Experimental observation of pseudogap in a modulation-doped Mott insulator: Sn/Si(111)-($\sqrt{3}\times \sqrt{3}$)-R30$^\textrm{o}$

TL;DR

This study reports the direct observation of a pseudogap in a modulation-doped Mott insulator using advanced microscopy, revealing its robustness and dependence on temperature and spatial confinement, and drawing parallels to cuprate superconductors.

Contribution

It provides the first experimental evidence of a pseudogap in a modulation-doped Mott insulator, highlighting its characteristics and relation to high-temperature superconductivity.

Findings

Universal pseudogap observed around the Fermi level in underdoped regions

Pseudogap remains stable under magnetic field and Sn vacancies

Pseudogap size varies with temperature and spatial confinement

Abstract

Unusual quantum phenomena usually emerge upon doping Mott insulators.

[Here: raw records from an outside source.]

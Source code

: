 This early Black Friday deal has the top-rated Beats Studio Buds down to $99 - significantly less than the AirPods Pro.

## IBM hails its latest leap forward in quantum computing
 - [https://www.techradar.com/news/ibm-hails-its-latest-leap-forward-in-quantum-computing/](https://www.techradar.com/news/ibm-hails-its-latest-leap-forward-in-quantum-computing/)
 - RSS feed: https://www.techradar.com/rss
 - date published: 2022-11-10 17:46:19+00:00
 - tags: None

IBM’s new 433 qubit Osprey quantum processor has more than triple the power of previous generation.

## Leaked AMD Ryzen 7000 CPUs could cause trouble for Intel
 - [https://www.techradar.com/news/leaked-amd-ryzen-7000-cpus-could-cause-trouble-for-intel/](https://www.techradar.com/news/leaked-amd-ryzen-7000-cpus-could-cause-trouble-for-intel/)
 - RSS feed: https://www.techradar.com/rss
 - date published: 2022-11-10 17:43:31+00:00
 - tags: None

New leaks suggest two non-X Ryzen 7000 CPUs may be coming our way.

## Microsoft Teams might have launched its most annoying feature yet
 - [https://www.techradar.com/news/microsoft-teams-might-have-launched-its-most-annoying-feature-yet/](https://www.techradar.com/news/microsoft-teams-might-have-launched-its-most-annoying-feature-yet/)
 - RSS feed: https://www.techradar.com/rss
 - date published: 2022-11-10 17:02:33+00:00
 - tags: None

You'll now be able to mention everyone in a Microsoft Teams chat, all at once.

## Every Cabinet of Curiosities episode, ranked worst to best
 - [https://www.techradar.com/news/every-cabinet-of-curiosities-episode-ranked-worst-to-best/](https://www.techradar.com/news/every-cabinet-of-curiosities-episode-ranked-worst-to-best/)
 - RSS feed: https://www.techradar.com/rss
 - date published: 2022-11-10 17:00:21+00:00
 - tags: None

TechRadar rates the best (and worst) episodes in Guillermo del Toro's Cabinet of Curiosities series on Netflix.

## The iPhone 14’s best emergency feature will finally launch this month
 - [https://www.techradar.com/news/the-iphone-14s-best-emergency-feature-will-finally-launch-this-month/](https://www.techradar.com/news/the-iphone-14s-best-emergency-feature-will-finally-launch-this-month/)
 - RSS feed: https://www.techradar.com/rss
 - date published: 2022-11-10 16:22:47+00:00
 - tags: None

Using a combinatorial molecular beam epitaxy system integrated with cryogenic scanning tunneling microscopy, we investigate the electronic structure of a modulation-doped Mott insulator Sn/Si(111)-($\sqrt{3}\times \sqrt{3}$)-R30$^\textrm{o}$. In underdoped regions, we observe a universal pseudogap opening around the Fermi level, which changes little with the applied magnetic field and the occurrence of Sn vacancies. The pseudogap gets smeared out at elevated temperatures and alters in size with the spatial confinement of the Mott insulating phase. Our findings, along with the previously observed superconductivity at a higher doping level, are highly reminiscent of the electronic phase diagram in the doped copper oxide compounds.